START EXERCISE DATA
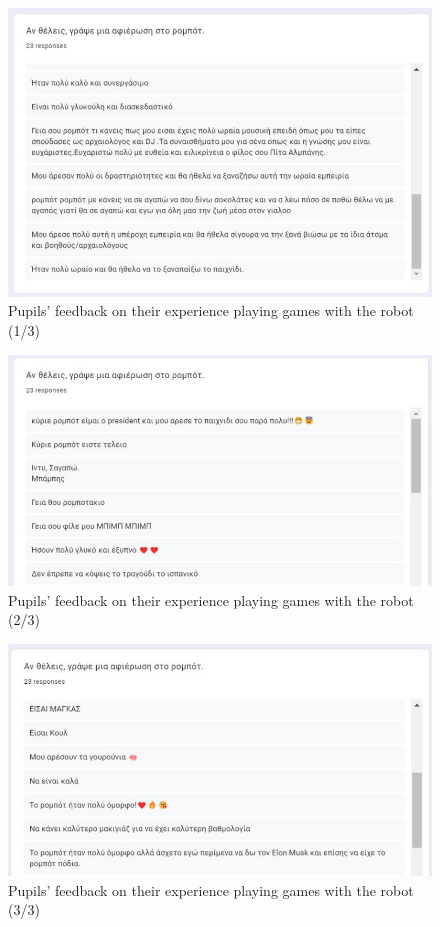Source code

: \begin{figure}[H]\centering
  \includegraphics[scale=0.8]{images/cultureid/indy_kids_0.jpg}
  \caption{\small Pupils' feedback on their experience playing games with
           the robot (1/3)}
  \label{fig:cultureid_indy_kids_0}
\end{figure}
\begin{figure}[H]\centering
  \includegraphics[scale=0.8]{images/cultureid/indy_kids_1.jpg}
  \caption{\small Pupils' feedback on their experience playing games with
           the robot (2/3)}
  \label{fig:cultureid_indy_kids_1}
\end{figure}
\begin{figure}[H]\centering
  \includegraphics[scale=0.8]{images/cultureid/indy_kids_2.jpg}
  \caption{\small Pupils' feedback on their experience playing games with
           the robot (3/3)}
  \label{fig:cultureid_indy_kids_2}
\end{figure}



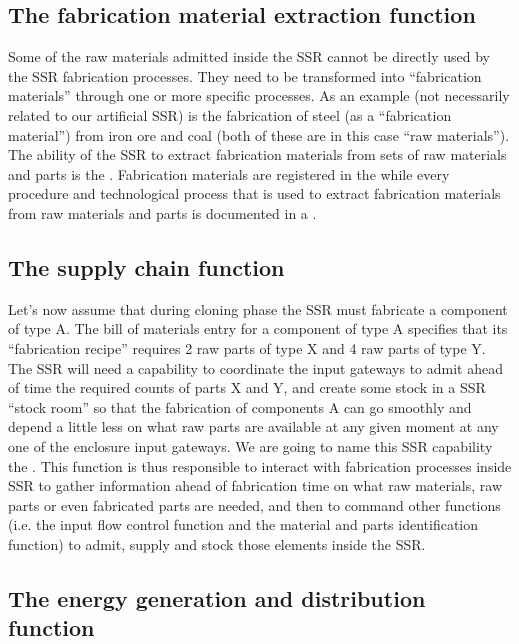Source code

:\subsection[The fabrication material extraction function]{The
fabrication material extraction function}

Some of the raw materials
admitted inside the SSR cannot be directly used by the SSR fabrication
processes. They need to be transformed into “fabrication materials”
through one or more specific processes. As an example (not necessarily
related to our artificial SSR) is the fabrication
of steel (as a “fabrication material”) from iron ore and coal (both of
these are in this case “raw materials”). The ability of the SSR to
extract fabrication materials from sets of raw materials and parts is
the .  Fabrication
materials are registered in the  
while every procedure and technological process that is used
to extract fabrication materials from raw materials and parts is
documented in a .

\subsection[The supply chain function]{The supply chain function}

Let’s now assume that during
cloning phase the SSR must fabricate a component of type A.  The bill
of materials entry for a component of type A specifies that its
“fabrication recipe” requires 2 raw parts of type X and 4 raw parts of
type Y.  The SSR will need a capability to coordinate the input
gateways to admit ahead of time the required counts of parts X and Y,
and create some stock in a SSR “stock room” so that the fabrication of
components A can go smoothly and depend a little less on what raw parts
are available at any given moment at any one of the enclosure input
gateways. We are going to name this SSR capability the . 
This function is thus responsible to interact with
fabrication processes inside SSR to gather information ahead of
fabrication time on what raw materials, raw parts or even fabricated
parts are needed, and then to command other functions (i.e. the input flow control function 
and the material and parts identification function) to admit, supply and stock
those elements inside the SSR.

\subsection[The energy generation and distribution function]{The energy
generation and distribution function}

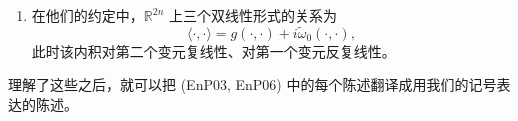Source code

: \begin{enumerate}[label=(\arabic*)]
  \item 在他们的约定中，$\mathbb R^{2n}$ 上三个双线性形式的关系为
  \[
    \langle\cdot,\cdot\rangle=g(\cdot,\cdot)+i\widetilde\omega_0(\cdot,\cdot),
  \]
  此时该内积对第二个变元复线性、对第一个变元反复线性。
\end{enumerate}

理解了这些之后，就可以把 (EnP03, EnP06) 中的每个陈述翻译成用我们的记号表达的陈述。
END EXERCISE DATA
START EXERCISE DATA
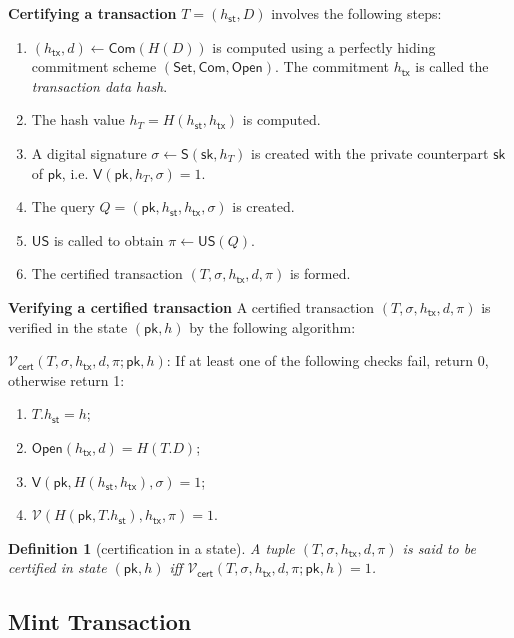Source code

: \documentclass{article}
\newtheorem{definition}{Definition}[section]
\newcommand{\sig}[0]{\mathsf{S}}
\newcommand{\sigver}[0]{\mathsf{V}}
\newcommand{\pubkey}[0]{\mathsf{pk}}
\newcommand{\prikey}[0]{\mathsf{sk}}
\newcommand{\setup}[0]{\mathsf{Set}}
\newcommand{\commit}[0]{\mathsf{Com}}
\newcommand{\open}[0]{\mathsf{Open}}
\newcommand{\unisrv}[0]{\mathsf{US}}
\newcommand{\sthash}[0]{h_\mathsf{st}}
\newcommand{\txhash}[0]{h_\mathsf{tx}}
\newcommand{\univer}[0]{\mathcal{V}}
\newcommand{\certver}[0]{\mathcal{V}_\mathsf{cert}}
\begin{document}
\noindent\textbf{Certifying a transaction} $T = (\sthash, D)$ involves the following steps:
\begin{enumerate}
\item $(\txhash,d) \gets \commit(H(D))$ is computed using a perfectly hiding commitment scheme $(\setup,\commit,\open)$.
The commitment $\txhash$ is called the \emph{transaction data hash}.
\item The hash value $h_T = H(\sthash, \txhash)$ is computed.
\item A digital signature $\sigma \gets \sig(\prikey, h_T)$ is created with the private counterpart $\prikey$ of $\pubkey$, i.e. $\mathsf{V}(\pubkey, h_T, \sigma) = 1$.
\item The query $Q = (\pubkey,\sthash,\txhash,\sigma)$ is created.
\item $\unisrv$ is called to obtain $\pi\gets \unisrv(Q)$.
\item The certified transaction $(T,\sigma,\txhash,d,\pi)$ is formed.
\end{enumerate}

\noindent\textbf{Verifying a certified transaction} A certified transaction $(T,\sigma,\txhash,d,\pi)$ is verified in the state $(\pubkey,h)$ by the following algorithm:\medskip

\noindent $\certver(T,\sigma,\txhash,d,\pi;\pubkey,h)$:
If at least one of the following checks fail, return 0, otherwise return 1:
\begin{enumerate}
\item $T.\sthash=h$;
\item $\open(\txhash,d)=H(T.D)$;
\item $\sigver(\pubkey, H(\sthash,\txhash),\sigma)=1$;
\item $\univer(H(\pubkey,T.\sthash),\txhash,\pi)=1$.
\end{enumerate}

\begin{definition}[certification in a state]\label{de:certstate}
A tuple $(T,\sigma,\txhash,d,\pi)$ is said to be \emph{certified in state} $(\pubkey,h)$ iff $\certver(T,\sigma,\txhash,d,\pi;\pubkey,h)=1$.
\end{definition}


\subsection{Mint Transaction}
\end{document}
END EXERCISE DATA
State in a single number how many lines in the data include the word "generation".

=== SOLUTION FOR THIS PROBLEM ===
2